Default Lex Prefix Definition
Terminals can be specified as patterns which the Parse::Marpa::Parse::text()
method will automatically search for. Terminals are allowed to have a "prefix", another pattern which is to be checked for before the main pattern, but not treated as part of the terminal. A common use for lex prefixes is the elimination of leading whitespace.
The raw interface allows this pattern to be set separately for each terminal, and this ability will be added to the grammar description language. Where the lex prefix is not explicitly given, it defaults is //, a pattern the pattern which recognizes the empty string -- in effect, a no-op. This default can be reset with a default lex prefix definition sentence. Here's one from self.marpa
:
the default lex prefix is qr/(?:[ \t]*(?:\n|(?:\#[^\n]*\n)))*[ \t]*/.
Preamble Definition
Actions for rules are evaluation is a special namespace created for each parse object. It's sometimes useful to have globals in this namespace initialized before any actions are run. Preamble definition sentences may be used for this purpose. Values in the preamble definitions are strings.
The preamble definition differs slightly from other definitions. In most definitions, a new value overwrites the old one. If there is more than one preamble definiton, the values are concatenated. Also, the article to be used before the name of the predefined it must be "a" and not "the". As with other definitions, the article may be omitted.

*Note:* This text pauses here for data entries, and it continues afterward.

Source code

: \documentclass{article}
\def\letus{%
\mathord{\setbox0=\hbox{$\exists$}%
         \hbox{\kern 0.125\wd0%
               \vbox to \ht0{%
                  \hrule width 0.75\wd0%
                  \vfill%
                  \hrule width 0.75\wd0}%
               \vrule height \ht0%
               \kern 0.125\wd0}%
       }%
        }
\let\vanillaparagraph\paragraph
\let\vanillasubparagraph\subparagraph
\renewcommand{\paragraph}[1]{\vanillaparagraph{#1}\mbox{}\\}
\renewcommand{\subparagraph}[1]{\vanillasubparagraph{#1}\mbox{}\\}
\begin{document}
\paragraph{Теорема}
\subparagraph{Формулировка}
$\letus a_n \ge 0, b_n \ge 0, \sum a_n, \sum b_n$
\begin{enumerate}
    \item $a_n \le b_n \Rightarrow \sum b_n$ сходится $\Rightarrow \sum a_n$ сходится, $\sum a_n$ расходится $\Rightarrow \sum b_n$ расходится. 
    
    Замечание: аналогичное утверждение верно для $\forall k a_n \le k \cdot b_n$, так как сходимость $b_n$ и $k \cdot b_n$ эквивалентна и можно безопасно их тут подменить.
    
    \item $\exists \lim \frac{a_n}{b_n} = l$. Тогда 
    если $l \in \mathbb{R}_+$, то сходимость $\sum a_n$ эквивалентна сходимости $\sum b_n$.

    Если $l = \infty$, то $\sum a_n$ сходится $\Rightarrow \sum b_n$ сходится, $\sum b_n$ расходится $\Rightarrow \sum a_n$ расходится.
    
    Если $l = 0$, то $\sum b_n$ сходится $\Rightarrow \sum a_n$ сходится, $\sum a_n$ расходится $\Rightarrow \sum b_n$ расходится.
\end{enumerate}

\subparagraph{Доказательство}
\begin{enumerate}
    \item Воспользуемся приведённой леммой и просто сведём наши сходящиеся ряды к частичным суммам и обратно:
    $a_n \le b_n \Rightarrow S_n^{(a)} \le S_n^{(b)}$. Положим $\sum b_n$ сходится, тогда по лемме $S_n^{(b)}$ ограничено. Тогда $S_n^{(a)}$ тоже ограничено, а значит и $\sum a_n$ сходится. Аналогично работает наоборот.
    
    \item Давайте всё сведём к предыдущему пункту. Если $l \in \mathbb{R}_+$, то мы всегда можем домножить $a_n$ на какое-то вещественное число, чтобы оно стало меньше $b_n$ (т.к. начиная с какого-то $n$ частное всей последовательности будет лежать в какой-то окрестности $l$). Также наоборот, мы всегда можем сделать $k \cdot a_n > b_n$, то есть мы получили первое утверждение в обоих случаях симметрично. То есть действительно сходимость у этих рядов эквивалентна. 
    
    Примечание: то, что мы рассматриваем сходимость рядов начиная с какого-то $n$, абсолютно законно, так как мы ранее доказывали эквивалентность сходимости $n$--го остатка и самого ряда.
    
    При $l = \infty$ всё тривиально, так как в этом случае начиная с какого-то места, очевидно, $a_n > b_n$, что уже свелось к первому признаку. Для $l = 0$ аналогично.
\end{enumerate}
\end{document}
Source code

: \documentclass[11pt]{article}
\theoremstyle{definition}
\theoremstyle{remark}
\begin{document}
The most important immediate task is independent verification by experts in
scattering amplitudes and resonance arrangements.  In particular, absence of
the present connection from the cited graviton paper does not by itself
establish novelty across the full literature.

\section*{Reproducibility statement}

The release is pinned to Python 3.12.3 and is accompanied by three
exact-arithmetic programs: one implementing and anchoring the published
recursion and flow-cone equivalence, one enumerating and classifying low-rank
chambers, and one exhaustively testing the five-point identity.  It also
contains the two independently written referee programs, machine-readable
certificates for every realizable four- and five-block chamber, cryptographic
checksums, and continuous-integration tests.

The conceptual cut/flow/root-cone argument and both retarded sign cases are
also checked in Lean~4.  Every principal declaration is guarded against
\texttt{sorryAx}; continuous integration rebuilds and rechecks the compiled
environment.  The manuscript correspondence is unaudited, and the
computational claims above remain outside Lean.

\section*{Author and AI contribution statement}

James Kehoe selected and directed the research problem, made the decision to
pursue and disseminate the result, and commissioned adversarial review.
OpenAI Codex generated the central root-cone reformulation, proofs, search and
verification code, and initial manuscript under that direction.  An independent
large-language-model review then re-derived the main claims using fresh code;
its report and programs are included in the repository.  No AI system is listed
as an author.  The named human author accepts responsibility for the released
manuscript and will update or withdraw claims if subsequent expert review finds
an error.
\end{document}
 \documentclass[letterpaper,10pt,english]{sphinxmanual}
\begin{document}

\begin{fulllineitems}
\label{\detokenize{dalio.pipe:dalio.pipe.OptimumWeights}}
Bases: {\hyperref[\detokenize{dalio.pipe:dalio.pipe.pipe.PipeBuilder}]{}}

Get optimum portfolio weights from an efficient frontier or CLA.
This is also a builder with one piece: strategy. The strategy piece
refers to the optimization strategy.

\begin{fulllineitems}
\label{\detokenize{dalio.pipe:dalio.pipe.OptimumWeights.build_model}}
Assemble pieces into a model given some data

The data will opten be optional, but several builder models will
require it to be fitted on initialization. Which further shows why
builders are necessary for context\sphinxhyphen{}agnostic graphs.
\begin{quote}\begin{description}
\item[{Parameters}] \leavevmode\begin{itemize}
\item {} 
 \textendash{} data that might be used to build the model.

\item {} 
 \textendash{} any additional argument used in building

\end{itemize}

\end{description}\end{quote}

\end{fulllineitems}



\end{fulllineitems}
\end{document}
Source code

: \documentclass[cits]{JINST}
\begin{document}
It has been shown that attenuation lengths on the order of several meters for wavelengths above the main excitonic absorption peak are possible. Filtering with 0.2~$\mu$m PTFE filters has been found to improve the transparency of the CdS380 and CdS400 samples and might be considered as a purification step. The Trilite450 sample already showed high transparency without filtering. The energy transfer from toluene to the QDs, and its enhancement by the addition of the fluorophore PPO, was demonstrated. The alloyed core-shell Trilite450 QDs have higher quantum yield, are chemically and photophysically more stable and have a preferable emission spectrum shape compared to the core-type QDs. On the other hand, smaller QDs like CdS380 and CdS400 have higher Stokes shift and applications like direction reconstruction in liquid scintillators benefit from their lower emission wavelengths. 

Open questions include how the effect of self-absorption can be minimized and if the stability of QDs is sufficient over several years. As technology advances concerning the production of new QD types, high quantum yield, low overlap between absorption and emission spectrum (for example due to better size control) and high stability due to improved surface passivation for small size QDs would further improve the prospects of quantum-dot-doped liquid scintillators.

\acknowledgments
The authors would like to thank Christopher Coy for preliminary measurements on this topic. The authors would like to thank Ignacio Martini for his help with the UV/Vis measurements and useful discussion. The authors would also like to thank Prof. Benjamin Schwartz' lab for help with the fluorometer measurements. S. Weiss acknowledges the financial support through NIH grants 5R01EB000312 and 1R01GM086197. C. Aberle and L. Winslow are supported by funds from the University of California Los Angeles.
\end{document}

Here's a simplified version of the self.marpa
preamble:
a preamble is q{
our %strings;
}.
PRODUCTION PARAGRAPHS
Here's a self-describing example, simplified from self.marpa
:
production paragraph:
non structural production sentences,
production sentence,
non structural production sentences,
optional action sentence,
non structural production sentences.
A production paragraph is characterized by a production sentence. This may optionally be followed by an action sentence. Before and after these may be other "non structural production sentences". In fact, currently the only other sentence allowed in a production paragraph is a priority sentence, but it can go anywhere.
Production Sentence
Again, let's start with a self-description:
production sentence: lhs, /:/, rhs, period.
A production sentence is a Backus-Naur Form production. (This document assumes you know what that is. If you don't, Wikipedia is a great place to start.) A production sentence consists of a left hand side and a right hand side, separated by a colon. The left hand side is the name of a single symbol.
A standard right hand side is a series of symbol names and regex literals, separated by commas, as in the above example, where lhs
and rhs
are symbol names, and /:/
is a regex.
Any symbol name or regex literal in a standard right hand side can be made optional by preceding it with the keyword optional
. We've already seen several examples of those, but here's another:
default action setting:
optional /the/, /default/, /action/, /is/, action specifier.
If this case the regex /the/
is optional, so that the sentences
the default action is do whatever.
and
default action is do whatever.
are both valid default action setting
's if do whatever
has been defined as a string.
NOTES NOT YET PROPERLY INCORPORATED IN THIS DOCUMENT
All Perl code supplied by the user via the Marpa source file by default is run with "use integer" in effect. If the user wants floating point arithmetic she must specify "no integer".
Also, in such code, "use strict" in effect, and all warnings are turned on, except warnings in the "recursion" category.